5 thoughts on “The library is everywhere

  1. I like your metaphor of the library as air and I think that if accessibility to information and learning were truly as easy as breathing in air, that the world would be a much saner and better place.

  2. Carol,

    I agree that virus is not a exactly an appealing metaphor for the librarian. It’s just that it’s what those librarians I saw at the Illinois library media conferences seemed to be. They were infecting their teachers with the desire and the means to evolving into real information artisans, not merely information consumers.

    I think that you are right on about the library being the air. It’s what your patrons see when they are accessing content and experience. But what are the librarians in that air. There needs to be an active agent in the air that helps people learn to breath it in a healthy and useful way.

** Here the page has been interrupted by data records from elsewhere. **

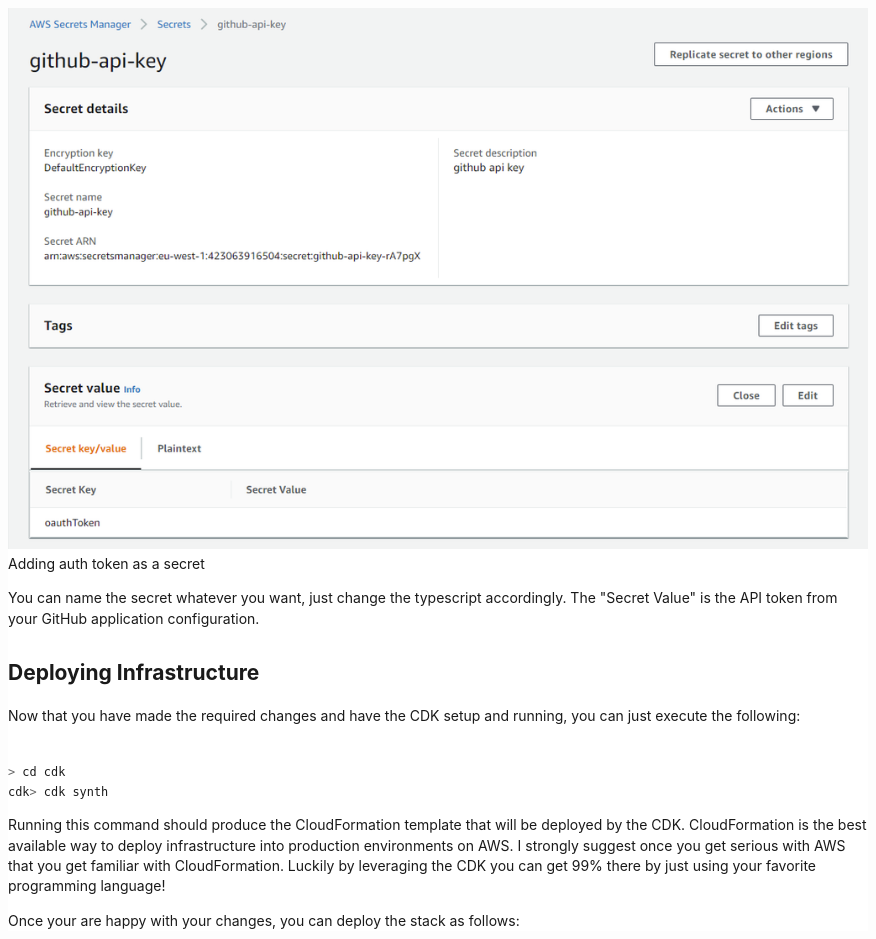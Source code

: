<img src="../../resources/aws-github-secret-access-token.png" class="block mx-auto" alt="Secrets manager screenshot">
<figcaption>Adding auth token as a secret</figcaption>
</figure>

You can name the secret whatever you want, just change the typescript accordingly. The "Secret Value" is the API token from your GitHub application configuration.

## Deploying Infrastructure

Now that you have made the required changes and have the CDK setup and running, you can just execute the following:

```bash

> cd cdk
cdk> cdk synth

```

Running this command should produce the CloudFormation template that will be deployed by the CDK. CloudFormation is the best available way to deploy infrastructure into production environments on AWS. I strongly suggest once you get serious with AWS that you get familiar with CloudFormation. Luckily by leveraging the CDK you can get 99% there by just using your favorite programming language!

Once your are happy with your changes, you can deploy the stack as follows:
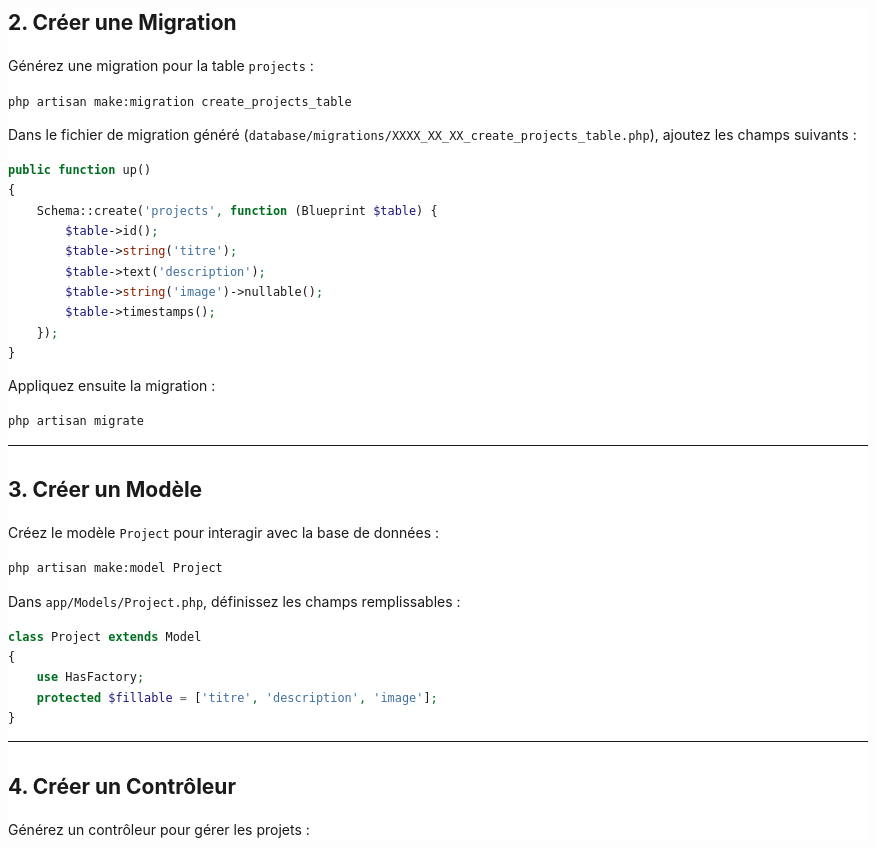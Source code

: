 
## 2. Créer une Migration

Générez une migration pour la table `projects` :

```bash
php artisan make:migration create_projects_table
```

Dans le fichier de migration généré (`database/migrations/XXXX_XX_XX_create_projects_table.php`), ajoutez les champs suivants :

```php
public function up()
{
    Schema::create('projects', function (Blueprint $table) {
        $table->id();
        $table->string('titre');
        $table->text('description');
        $table->string('image')->nullable();
        $table->timestamps();
    });
}
```

Appliquez ensuite la migration :

```bash
php artisan migrate
```

---

## 3. Créer un Modèle

Créez le modèle `Project` pour interagir avec la base de données :

```bash
php artisan make:model Project
```

Dans `app/Models/Project.php`, définissez les champs remplissables :

```php
class Project extends Model
{
    use HasFactory;
    protected $fillable = ['titre', 'description', 'image'];
}
```

---

## 4. Créer un Contrôleur

Générez un contrôleur pour gérer les projets :
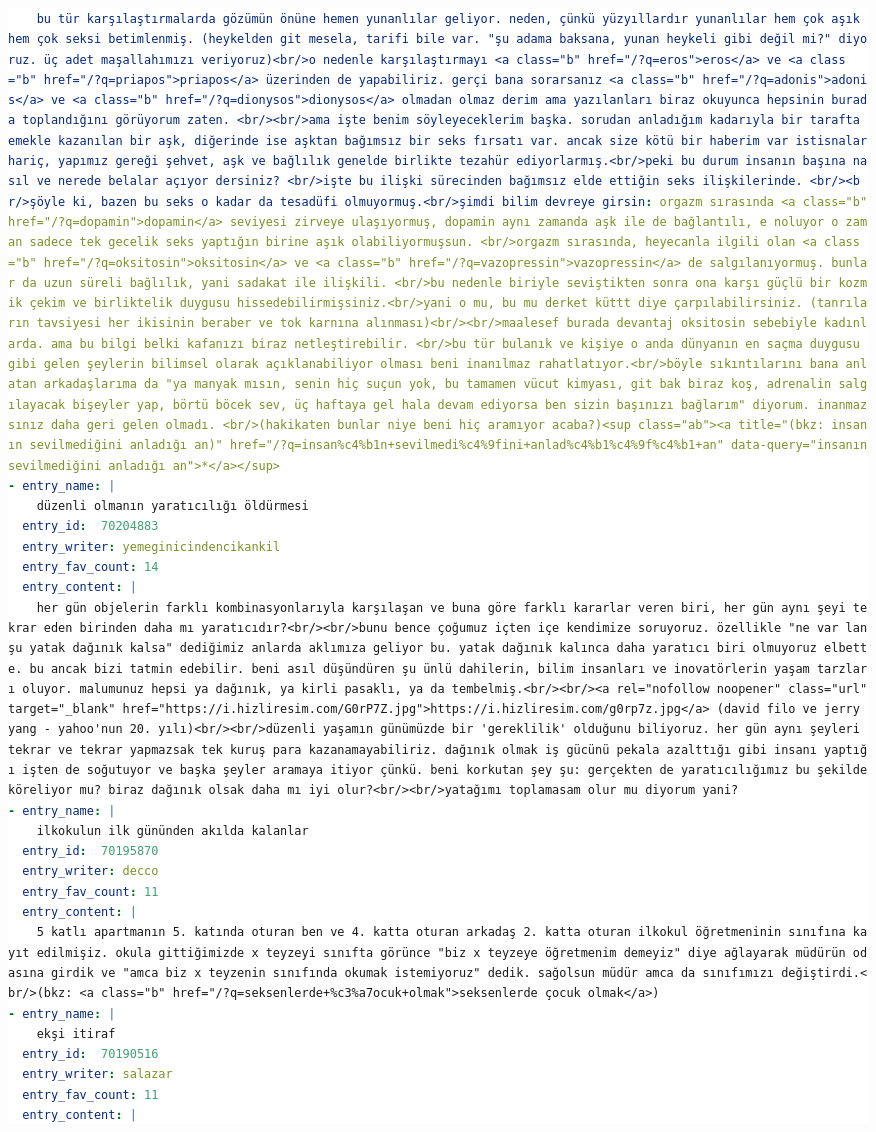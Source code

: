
 ```yaml
    bu tür karşılaştırmalarda gözümün önüne hemen yunanlılar geliyor. neden, çünkü yüzyıllardır yunanlılar hem çok aşık hem çok seksi betimlenmiş. (heykelden git mesela, tarifi bile var. "şu adama baksana, yunan heykeli gibi değil mi?" diyoruz. üç adet maşallahımızı veriyoruz)<br/>o nedenle karşılaştırmayı <a class="b" href="/?q=eros">eros</a> ve <a class="b" href="/?q=priapos">priapos</a> üzerinden de yapabiliriz. gerçi bana sorarsanız <a class="b" href="/?q=adonis">adonis</a> ve <a class="b" href="/?q=dionysos">dionysos</a> olmadan olmaz derim ama yazılanları biraz okuyunca hepsinin burada toplandığını görüyorum zaten. <br/><br/>ama işte benim söyleyeceklerim başka. sorudan anladığım kadarıyla bir tarafta emekle kazanılan bir aşk, diğerinde ise aşktan bağımsız bir seks fırsatı var. ancak size kötü bir haberim var istisnalar hariç, yapımız gereği şehvet, aşk ve bağlılık genelde birlikte tezahür ediyorlarmış.<br/>peki bu durum insanın başına nasıl ve nerede belalar açıyor dersiniz? <br/>işte bu ilişki sürecinden bağımsız elde ettiğin seks ilişkilerinde. <br/><br/>şöyle ki, bazen bu seks o kadar da tesadüfi olmuyormuş.<br/>şimdi bilim devreye girsin: orgazm sırasında <a class="b" href="/?q=dopamin">dopamin</a> seviyesi zirveye ulaşıyormuş, dopamin aynı zamanda aşk ile de bağlantılı, e noluyor o zaman sadece tek gecelik seks yaptığın birine aşık olabiliyormuşsun. <br/>orgazm sırasında, heyecanla ilgili olan <a class="b" href="/?q=oksitosin">oksitosin</a> ve <a class="b" href="/?q=vazopressin">vazopressin</a> de salgılanıyormuş. bunlar da uzun süreli bağlılık, yani sadakat ile ilişkili. <br/>bu nedenle biriyle seviştikten sonra ona karşı güçlü bir kozmik çekim ve birliktelik duygusu hissedebilirmişsiniz.<br/>yani o mu, bu mu derket küttt diye çarpılabilirsiniz. (tanrıların tavsiyesi her ikisinin beraber ve tok karnına alınması)<br/><br/>maalesef burada devantaj oksitosin sebebiyle kadınlarda. ama bu bilgi belki kafanızı biraz netleştirebilir. <br/>bu tür bulanık ve kişiye o anda dünyanın en saçma duygusu gibi gelen şeylerin bilimsel olarak açıklanabiliyor olması beni inanılmaz rahatlatıyor.<br/>böyle sıkıntılarını bana anlatan arkadaşlarıma da "ya manyak mısın, senin hiç suçun yok, bu tamamen vücut kimyası, git bak biraz koş, adrenalin salgılayacak bişeyler yap, börtü böcek sev, üç haftaya gel hala devam ediyorsa ben sizin başınızı bağlarım" diyorum. inanmazsınız daha geri gelen olmadı. <br/>(hakikaten bunlar niye beni hiç aramıyor acaba?)<sup class="ab"><a title="(bkz: insanın sevilmediğini anladığı an)" href="/?q=insan%c4%b1n+sevilmedi%c4%9fini+anlad%c4%b1%c4%9f%c4%b1+an" data-query="insanın sevilmediğini anladığı an">*</a></sup>
- entry_name: |
    düzenli olmanın yaratıcılığı öldürmesi
  entry_id:  70204883
  entry_writer: yemeginicindencikankil
  entry_fav_count: 14
  entry_content: |
    her gün objelerin farklı kombinasyonlarıyla karşılaşan ve buna göre farklı kararlar veren biri, her gün aynı şeyi tekrar eden birinden daha mı yaratıcıdır?<br/><br/>bunu bence çoğumuz içten içe kendimize soruyoruz. özellikle "ne var lan şu yatak dağınık kalsa" dediğimiz anlarda aklımıza geliyor bu. yatak dağınık kalınca daha yaratıcı biri olmuyoruz elbette. bu ancak bizi tatmin edebilir. beni asıl düşündüren şu ünlü dahilerin, bilim insanları ve inovatörlerin yaşam tarzları oluyor. malumunuz hepsi ya dağınık, ya kirli pasaklı, ya da tembelmiş.<br/><br/><a rel="nofollow noopener" class="url" target="_blank" href="https://i.hizliresim.com/G0rP7Z.jpg">https://i.hizliresim.com/g0rp7z.jpg</a> (david filo ve jerry yang - yahoo'nun 20. yılı)<br/><br/>düzenli yaşamın günümüzde bir 'gereklilik' olduğunu biliyoruz. her gün aynı şeyleri tekrar ve tekrar yapmazsak tek kuruş para kazanamayabiliriz. dağınık olmak iş gücünü pekala azalttığı gibi insanı yaptığı işten de soğutuyor ve başka şeyler aramaya itiyor çünkü. beni korkutan şey şu: gerçekten de yaratıcılığımız bu şekilde köreliyor mu? biraz dağınık olsak daha mı iyi olur?<br/><br/>yatağımı toplamasam olur mu diyorum yani?
- entry_name: |
    ilkokulun ilk gününden akılda kalanlar
  entry_id:  70195870
  entry_writer: decco
  entry_fav_count: 11
  entry_content: |
    5 katlı apartmanın 5. katında oturan ben ve 4. katta oturan arkadaş 2. katta oturan ilkokul öğretmeninin sınıfına kayıt edilmişiz. okula gittiğimizde x teyzeyi sınıfta görünce "biz x teyzeye öğretmenim demeyiz" diye ağlayarak müdürün odasına girdik ve "amca biz x teyzenin sınıfında okumak istemiyoruz" dedik. sağolsun müdür amca da sınıfımızı değiştirdi.<br/>(bkz: <a class="b" href="/?q=seksenlerde+%c3%a7ocuk+olmak">seksenlerde çocuk olmak</a>)
- entry_name: |
    ekşi itiraf
  entry_id:  70190516
  entry_writer: salazar
  entry_fav_count: 11
  entry_content: |
```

    I would go back to the transition I suggested initially, from the hub of a wheel to the navigation of wings. Working a predictable future requires wheels for the path of that known future. But preparing people for an unpredictable future, requires wings — and wings require navigation.

    We could do this forever, but metaphors are how we tell stories, and stories are how we think and understand.

    Thanks so much for continuing this conversation. I’ll be speaking tomorrow at the Ohio Library Media Conference.

    — dave —

  3. Dave,

    Like your comments and would like to add on additional thought regarding the metaphors used. The air we breath is composed of various gases, nitrogen, carbon dioxide, and oxygen to name a few, and libraries and educators at large, are like the oxygen in the air we breath…they are the active agent.

  4. David,

    I don’t really mind the virus comparison, as I see what you are getting at 😉 I just was pondering other analogies to see how they would fit. I like the concept of the librarian as the active agent.

    Gregg–like your idea of the librarian as the oxygen in the air.
    Maybe the “enriched” oxygen like you find in the oxygen bars 😉
    in Las Vegas!

    I do also like the analogy of the circulatory system, and the library being at the heart of that–because so much of the curriculum flows through the library, the students flow through, teachers flow through.

    Another description I’m very fond of are the roles defined in the Tipping Point. When things are working well in a school, the librarian really can be a maven and connector for the campus.

    Thanks for the interesting discussion.